#### [Task directions]
Given the listing that follows, report all lines in which the string "data" occurs.

#### [Supplied records]

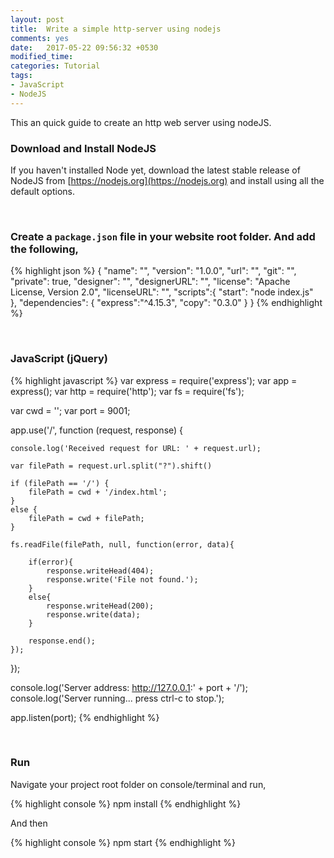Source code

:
 ```yaml
---
layout: post
title:  Write a simple http-server using nodejs
comments: yes
date:   2017-05-22 09:56:32 +0530
modified_time: 
categories: Tutorial
tags:
- JavaScript
- NodeJS
---
```


This an quick guide to create an http web server using nodeJS.

### Download and Install NodeJS
If you haven't installed Node yet, download the latest stable release of NodeJS from [https://nodejs.org](https://nodejs.org) and install using all the default options.

<br>

### Create a `package.json` file in your website root folder. And add the following,

{% highlight json %}
{
    "name": "<project-name>",
    "version": "1.0.0",
    "url": "<project-documentation-url>",
    "git": "<project-github-repo-url>",
    "private": true,
    "designer": "<author-name>",
    "designerURL": "<author-website-url>",
    "license": "Apache License, Version 2.0",
    "licenseURL": "<project-licesnse-url>",
    "scripts":{
        "start": "node index.js"   
    },
    "dependencies": {
        "express":"^4.15.3",
        "copy": "0.3.0"
    }
}
{% endhighlight %}

<br>

### JavaScript (jQuery)

{% highlight javascript %}
var express = require('express');
var app = express();
var http = require('http');
var fs = require('fs');

var cwd = '';
var port = 9001;

app.use('/', function (request, response) {
    
    console.log('Received request for URL: ' + request.url);

    var filePath = request.url.split("?").shift()

    if (filePath == '/') {
        filePath = cwd + '/index.html';
    }
    else {
        filePath = cwd + filePath;
    }

    fs.readFile(filePath, null, function(error, data){
        
        if(error){
            response.writeHead(404);
            response.write('File not found.');
        }
        else{
            response.writeHead(200);
            response.write(data);
        }
        
        response.end();
    });
    
});

console.log('Server address: http://127.0.0.1:' + port + '/');
console.log('Server running... press ctrl-c to stop.');

app.listen(port);
{% endhighlight %}

<br>

### Run

Navigate your project root folder on console/terminal and run, 

{% highlight console %}
npm install
{% endhighlight %}

And then

{% highlight console %}
npm start
{% endhighlight %}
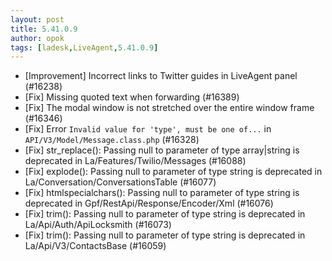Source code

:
 ```yaml
---
layout: post
title: 5.41.0.9
author: opok
tags: [ladesk,LiveAgent,5.41.0.9]
---
```

- [Improvement] Incorrect links to Twitter guides in LiveAgent panel (#16238)
- [Fix] Missing quoted text when forwarding (#16389)
- [Fix] The modal window is not stretched over the entire window frame (#16346)
- [Fix] Error `Invalid value for 'type', must be one of...` in `API/V3/Model/Message.class.php` (#16328)
- [Fix] str_replace(): Passing null to parameter of type array|string is deprecated in La/Features/Twilio/Messages (#16088)
- [Fix] explode(): Passing null to parameter of type string is deprecated in La/Conversation/ConversationsTable (#16077)
- [Fix] htmlspecialchars(): Passing null to parameter of type string is deprecated in Gpf/RestApi/Response/Encoder/Xml (#16076)
- [Fix] trim(): Passing null to parameter of type string is deprecated in La/Api/Auth/ApiLocksmith (#16073)
- [Fix] trim(): Passing null to parameter of type string is deprecated in La/Api/V3/ContactsBase (#16059)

#### [Response below]
    fs.readFile(filePath, null, function(error, data){
            response.write(data);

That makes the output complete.